Problem requirements: Search term "smart": please copy every line of the records below that contains it.

[Rendered images with source text]
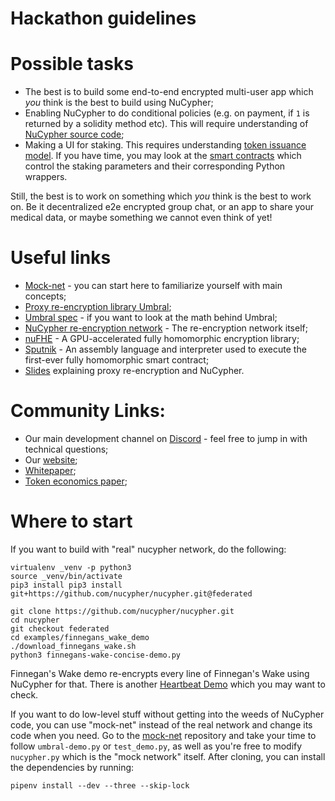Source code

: # Hackathon guidelines

# Possible tasks
* The best is to build some end-to-end encrypted multi-user app which _you_ think is the best to build using NuCypher;
* Enabling NuCypher to do conditional policies (e.g. on payment, if `1` is returned by a solidity method etc). This will require understanding of [NuCypher source code](https://github.com/nucypher/nucypher);
* Making a UI for staking. This requires understanding [token issuance model](https://blog.nucypher.com/nucypher-staking-economics-a7bb56b20716). If you have time, you may look at the [smart contracts](https://github.com/nucypher/nucypher/blob/master/nucypher/blockchain/eth/sol/source/contracts/MinersEscrow.sol) which control the staking parameters and their corresponding Python wrappers.

Still, the best is to work on something which _you_ think is the best to work on. Be it decentralized e2e encrypted group chat, or an app to share your medical data, or maybe something we cannot even think of yet!

# Useful links
* [Mock-net](https://github.com/nucypher/mock-net/) - you can start here to familiarize yourself with main concepts;
* [Proxy re-encryption library Umbral](https://github.com/nucypher/pyUmbral/);
* [Umbral spec](https://github.com/nucypher/umbral-doc/) - if you want to look at the math behind Umbral;
* [NuCypher re-encryption network](https://github.com/nucypher/nucypher/) - The re-encryption network itself;
* [nuFHE](https://github.com/nucypher/nufhe/) - A GPU-accelerated fully homomorphic encryption library;
* [Sputnik](https://github.com/nucypher/sputnik/) - An assembly language and interpreter used to execute the first-ever fully homomorphic smart contract;
* [Slides](https://github.com/nucypher/slides/blob/master/slides.pdf) explaining proxy re-encryption and NuCypher.

# Community Links:
* Our main development channel on [Discord](https://discord.gg/7rmXa3S) - feel free to jump in with technical questions;
* Our [website](https://nucypher.com/);
* [Whitepaper](https://www.nucypher.com/whitepapers/english.pdf);
* [Token economics paper](https://github.com/nucypher/mining-paper/blob/master/mining-paper.pdf);


# Where to start
If you want to build with "real" nucypher network, do the following:
```
virtualenv _venv -p python3
source _venv/bin/activate
pip3 install pip3 install git+https://github.com/nucypher/nucypher.git@federated

git clone https://github.com/nucypher/nucypher.git
cd nucypher
git checkout federated
cd examples/finnegans_wake_demo
./download_finnegans_wake.sh
python3 finnegans-wake-concise-demo.py
```

Finnegan's Wake demo re-encrypts every line of Finnegan's Wake using NuCypher for that. There is another [Heartbeat Demo](https://github.com/cygnusv/nucypher/tree/heart_of_the_sunrise/examples/heartbeat_demo) which you may want to check.

If you want to do low-level stuff without getting into the weeds of NuCypher code, you can use "mock-net" instead of the real network and change its code when you need. Go to the [mock-net](https://github.com/nucypher/mock-net/) repository and take your time to follow `umbral-demo.py` or `test_demo.py`, as well as you're free to modify `nucypher.py` which is the "mock network" itself.
After cloning, you can install the dependencies by running:
```
pipenv install --dev --three --skip-lock
```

Exercise answer:
* Making a UI for staking. This requires understanding [token issuance model](https://blog.nucypher.com/nucypher-staking-economics-a7bb56b20716). If you have time, you may look at the [smart contracts](https://github.com/nucypher/nucypher/blob/master/nucypher/blockchain/eth/sol/source/contracts/MinersEscrow.sol) which control the staking parameters and their corresponding Python wrappers.
* [Sputnik](https://github.com/nucypher/sputnik/) - An assembly language and interpreter used to execute the first-ever fully homomorphic smart contract;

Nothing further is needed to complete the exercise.